Tim Tilley of King Christian Center spoke at length about the victims and what is important in life. With seven kids of his own, Tilley got emotional as he talked about the 20 children who were killed.
“This whole world has been robbed of doctors, lawyers, teachers of the word,” he said, imagining what the children would have become.
But Tilley drew upon his faith to remain positive. “(God) took them home to a kingdom,” he said. “They don’t have to hurt anymore. They don’t have to worry about the things of this world … Earth has no sorrows that heaven cannot heal.”
The minister read the names of the victims. Each time a name was read, Kenzie McPherson rang a bell. Some attendees released white balloons into the air.
Prayer by Tilley was followed by a moment of silence close to 9:38 a.m., one week to the minute after the shooting. Robby Voss performed “Amazing Grace” on the bagpipes, then Danielle Shackleford read a poem widely circulating on the internet about the victims in heaven on “the night before Christmas.”
Tilley delivered final remarks, telling people to ask themselves as they left, “What really matters?”
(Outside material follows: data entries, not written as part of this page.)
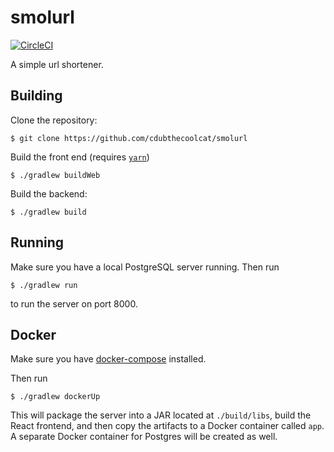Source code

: # smolurl

[![CircleCI](https://circleci.com/gh/cdubthecoolcat/smolurl.svg?style=svg)](https://circleci.com/gh/cdubthecoolcat/smolurl)

A simple url shortener.

## Building

Clone the repository:
```
$ git clone https://github.com/cdubthecoolcat/smolurl
```
Build the front end (requires [`yarn`](https://yarnpkg.com/))
```
$ ./gradlew buildWeb
```
Build the backend:
```
$ ./gradlew build
```

## Running
Make sure you have a local PostgreSQL server running.
Then run
```
$ ./gradlew run
```
to run the server on port 8000.

## Docker

Make sure you have [docker-compose](https://docs.docker.com/compose/) installed.

Then run

```
$ ./gradlew dockerUp
```

This will package the server into a JAR located at `./build/libs`, build the React frontend, and then copy the artifacts to a Docker container called `app`. A separate Docker container for Postgres will be created as well.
Alena Bates, who spearheaded the event, said she thought the community response was awesome. The Food Lion store on Highway 66 donated balloons and donuts for the event and Talley’s Florist donated an arrangement made up of 26 white roses. People left items such as stuffed animals and cards under the Christmas tree at the park. They also signed a card which will be sent to Newtown, Conn.
Bates, who has a six-year-old daughter, said the tragedy in Connecticut hit her especially hard, and she wanted to remember the victims in some way. So she got a permit from the city of King to host the event with the help of some other people in the area.
The area around the Christmas tree in King Central Park will serve as a memorial site now through Dec. 31. Bates encourages people to visit the site for reflection and to leave items under or around the tree.